# OTA reception VIP622 vs HR10-250



## walendvay (Oct 8, 2003)

I currently have an HR10-250 with D*. I am thinking about switching to E* and I am interested in finding out if anyone did any comparisions of the OTA reception capabilities of the HR10 vs 622?


----------



## socceteer (Apr 22, 2005)

I have not made a comparison, however, I can tell you that I noticed a difference between the 921 and the 622 where the 622 looses OTA reception more often than the 921. And I have noticed seldom reception problems even off satellite.

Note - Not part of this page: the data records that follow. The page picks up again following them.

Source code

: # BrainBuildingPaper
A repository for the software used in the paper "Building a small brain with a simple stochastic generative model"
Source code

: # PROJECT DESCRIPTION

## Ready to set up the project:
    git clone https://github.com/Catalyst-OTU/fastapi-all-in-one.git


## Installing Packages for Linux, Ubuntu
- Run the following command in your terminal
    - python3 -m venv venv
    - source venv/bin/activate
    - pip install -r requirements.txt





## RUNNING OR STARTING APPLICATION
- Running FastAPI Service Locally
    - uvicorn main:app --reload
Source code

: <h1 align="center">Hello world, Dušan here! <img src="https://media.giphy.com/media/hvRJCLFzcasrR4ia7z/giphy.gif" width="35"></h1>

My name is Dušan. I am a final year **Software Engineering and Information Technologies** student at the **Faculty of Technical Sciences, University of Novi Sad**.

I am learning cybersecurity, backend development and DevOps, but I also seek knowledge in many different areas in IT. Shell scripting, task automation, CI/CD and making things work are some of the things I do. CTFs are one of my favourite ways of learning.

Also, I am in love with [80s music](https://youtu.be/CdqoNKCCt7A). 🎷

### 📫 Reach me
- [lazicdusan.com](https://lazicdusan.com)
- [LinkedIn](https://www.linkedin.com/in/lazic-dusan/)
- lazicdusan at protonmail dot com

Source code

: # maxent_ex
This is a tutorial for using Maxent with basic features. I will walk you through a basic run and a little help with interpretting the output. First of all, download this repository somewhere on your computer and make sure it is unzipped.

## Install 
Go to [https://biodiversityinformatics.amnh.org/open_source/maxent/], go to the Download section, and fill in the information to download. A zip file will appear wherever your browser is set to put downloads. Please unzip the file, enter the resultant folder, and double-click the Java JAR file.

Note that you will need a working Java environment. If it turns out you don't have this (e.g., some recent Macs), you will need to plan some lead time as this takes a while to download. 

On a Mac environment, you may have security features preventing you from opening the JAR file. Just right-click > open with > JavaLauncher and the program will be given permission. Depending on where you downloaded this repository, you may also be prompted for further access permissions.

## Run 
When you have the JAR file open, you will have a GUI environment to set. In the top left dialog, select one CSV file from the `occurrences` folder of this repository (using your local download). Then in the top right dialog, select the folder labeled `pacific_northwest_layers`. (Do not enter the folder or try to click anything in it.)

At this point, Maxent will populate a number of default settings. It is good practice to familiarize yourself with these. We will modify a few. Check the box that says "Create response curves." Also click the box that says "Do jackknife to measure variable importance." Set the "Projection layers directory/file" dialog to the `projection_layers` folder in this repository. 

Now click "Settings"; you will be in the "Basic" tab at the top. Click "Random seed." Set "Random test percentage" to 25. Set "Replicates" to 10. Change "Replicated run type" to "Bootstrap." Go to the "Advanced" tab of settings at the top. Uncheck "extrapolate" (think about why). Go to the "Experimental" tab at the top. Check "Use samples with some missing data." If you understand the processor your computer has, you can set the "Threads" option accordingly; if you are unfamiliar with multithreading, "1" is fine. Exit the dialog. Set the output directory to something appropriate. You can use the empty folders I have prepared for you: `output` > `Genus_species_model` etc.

But regardless to those 2 minor problems, the unit is great so far


----------



## omeletpants (Mar 11, 2006)

walendvay said:


> I currently have an HR10-250 with D*. I am thinking about switching to E* and I am interested in finding out if anyone did any comparisions of the OTA reception capabilities of the HR10 vs 622?

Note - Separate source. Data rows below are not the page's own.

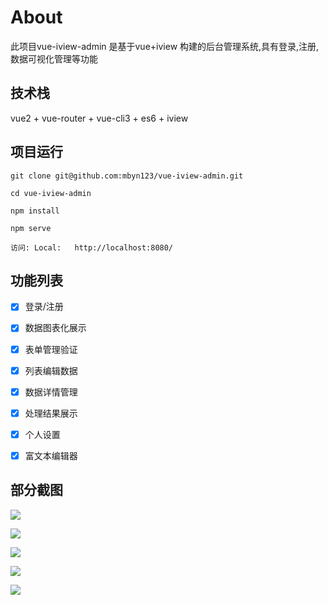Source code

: # About

此项目vue-iview-admin 是基于vue+iview 构建的后台管理系统,具有登录,注册,数据可视化管理等功能

## 技术栈

vue2 + vue-router + vue-cli3 + es6 + iview

## 项目运行

    git clone git@github.com:mbyn123/vue-iview-admin.git
    
    cd vue-iview-admin
    
    npm install
    
    npm serve
    
    访问: Local:   http://localhost:8080/

    
## 功能列表

- [x] 登录/注册
- [x] 数据图表化展示
- [x] 表单管理验证
- [x] 列表编辑数据
- [x] 数据详情管理
- [x] 处理结果展示
- [x] 个人设置
- [x] 富文本编辑器


## 部分截图

![](http://pvyuh1z0q.bkt.clouddn.com/%E5%BE%AE%E4%BF%A1%E6%88%AA%E5%9B%BE_20190809191038.png)

![](http://pvyuh1z0q.bkt.clouddn.com/%E5%BE%AE%E4%BF%A1%E6%88%AA%E5%9B%BE_20190809191416.png)

![](http://pvyuh1z0q.bkt.clouddn.com/%E5%BE%AE%E4%BF%A1%E6%88%AA%E5%9B%BE_20190809191451.png)

![](http://pvyuh1z0q.bkt.clouddn.com/%E5%BE%AE%E4%BF%A1%E6%88%AA%E5%9B%BE_20190809192019.png)

![](http://pvyuh1z0q.bkt.clouddn.com/%E5%BE%AE%E4%BF%A1%E6%88%AA%E5%9B%BE_20190809191957.png)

I jusr switched from the HR10 to the 622. You will notice a much sharper picture on the 622 with all sources including OTA


----------



## bobukcat (Dec 20, 2005)

socceteer said:


> I have not made a comparison, however, I can tell you that I noticed a difference between the 921 and the 622 where the 622 looses OTA reception more often than the 921. And I have noticed seldom reception problems even off satellite. But regardless to those 2 minor problems, the unit is great so far


Interesting, I've had my 622 for almost a week (not really very long I know) and I have MUCH better OTA reception from my 622 than my 921, particulalry one one often troublesome channel. Do you have an amplified antenna on your setup and is it multiplexed into the same coax as the SAT signals? (mine has both)


----------



## SpenceJT (Dec 27, 2002)

OTA on my 622's is far more reliable than on the 921 and 811 that they've replaced. PQ as well as overall speed apear to be also greatly improved.


----------



## rbyers (Jan 15, 2004)

I'd have to agree that OTA is better on my 622 than on my 921. PQ is about the same, but scanning the channels, etc is much better. Also, I would frequently have a problem with my local ABC when they would broadcast SD. The picture would sort of flash on and off several times at seeminly random intervals. I haven't seen that with the 622.


----------



## socceteer (Apr 22, 2005)

bobukcat said:


> Interesting, I've had my 622 for almost a week (not really very long I know) and I have MUCH better OTA reception from my 622 than my 921, particulalry one one often troublesome channel. Do you have an amplified antenna on your setup and is it multiplexed into the same coax as the SAT signals? (mine has both)


I have a separate cable for OTA with and amplifier and 1 splitters that sends the signal to 2 separate HD receivers.


----------



## walendvay (Oct 8, 2003)

omeletpants said:


> I jusr switched from the HR10 to the 622. You will notice a much sharper picture on the 622 with all sources including OTA


what about signal strength? I have a few stubborn channels on the HR10 that worked well when I used a Sony HD200 receiver. Was wondering if the 622 had the ability to pick up signals better than the HR10-250


----------



## walendvay (Oct 8, 2003)

walendvay said:


> what about signal strength? I have a few stubborn channels on the HR10 that worked well when I used a Sony HD200 receiver. Was wondering if the 622 had the ability to pick up signals better than the HR10-250


any word? signal strength HR10-250 vs ViP622?


----------



## Virus (Sep 22, 2005)

The 622's OTA reception is far superior to the HRD10-250. The only drawback is the 622 only has 1 OTA tuner which stinks if you want to watch another OTA station while recording an OTA station. I also miss my tivo. The 622's DVR is horrible in comparison. The OTA tuner has been flawless on the 622!


----------



## guruka (Dec 27, 2003)

Actually, not only is OTA better on my 622 than it was on my 921 (better lock and better signal strength), the PQ is better too. No overscan (picture was off-center and overscanned on the 921) and the two thin horizontal line artifacts I had on the 921's DVI output are gone with the 622. Also the color balance is better. Overall, I can't think of a single thing my 921 did better than my 622... except the caller ID popup which is intermittant on the 622 and worked fine on the 921.

.....G


----------



## Chris Blount (Jun 22, 2001)

Virus said:


> The only drawback is the 622 only has 1 OTA tuner which stinks if you want to watch another OTA station while recording an OTA station.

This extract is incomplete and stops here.